Whilst February 14th is memorable and amorous for some, Valentine's Day 2022 was a lesson in “loving thy neighbour” for the parties involved in Prime London Holdings 11 Limited v Thurloe Lodge Limited [2022] EWHC 303 (Ch) as the first Judgment was handed down from the High Court in relation to the Access to Neighbouring Lands Act 1992 (“ANLA 1992”). It is a testament to the Act that it has taken almost 30 years to reach the attention of the High Court.

The Claimant “Prime” is the owner of Amberwood House which is described, for the purpose of the ANLA 1992, as the dominant property.

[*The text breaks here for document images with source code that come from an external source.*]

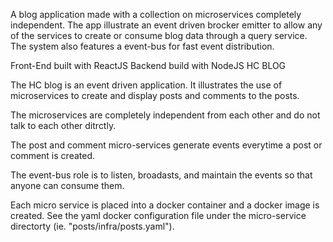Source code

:A blog application made with a collection on microservices completely independent. The app illustrate an event driven brocker emitter to allow any of the services to create or consume blog data through a query service. The system also features a event-bus for fast event distribution.

Front-End built with ReactJS Backend build with NodeJS
HC BLOG

The HC blog is an event driven application. It illustrates the use of microservices to create and display posts and comments to the posts.

The microservices are completely independent from each other and do not talk to each other ditrctly.

The post and comment micro-services generate events everytime a post or comment is created.

The event-bus role is to listen, broadasts, and maintain the events so that anyone can consume them.

Each micro service is placed into a docker container and a docker image is created. See the yaml docker configuration file under the micro-service directorty (ie. "posts/infra/posts.yaml").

Amberwood House, a somewhat famous property, is located in South Kensington and is nearing the end of a high-end redevelopment project, part of the project included removing the interior walls and fittings and digging down two or three levels of basement before it was luxuriously outfitted.  

The Defendant “Thurloe” owns the adjacent, servient property – Thurloe Lodge, which is also the subject of a major redevelopment and refitting project and is at the “shell and core” stage awaiting the internal refit works.  

Between the two properties is a short, private road, which is owned by a sister company of the Claimant.  

The excavation of the basements of both properties caused cracking in the rendering on the north wall of Amberwood House. The rendering needed to be removed and access was granted by the Defendant to the Claimant, over a narrow passageway (“the Passageway”) which was the only way the works could be undertaken. The rendering removal was finished but the re-rendering works had yet to begin. 

Until mid-2019 both parties were fully cooperative, however (as you may have guessed given that the case ended up in the High Court) there was a fall out due to a dispute about rights over the private roadway. This dispute was being case managed alongside the current case at one point.  

As a result of the dispute and breakdown in the party's relationship, the Claimant was ordered off the Defendant’s land effectively preventing the re-rendering and subsequent repainting of the north wall. 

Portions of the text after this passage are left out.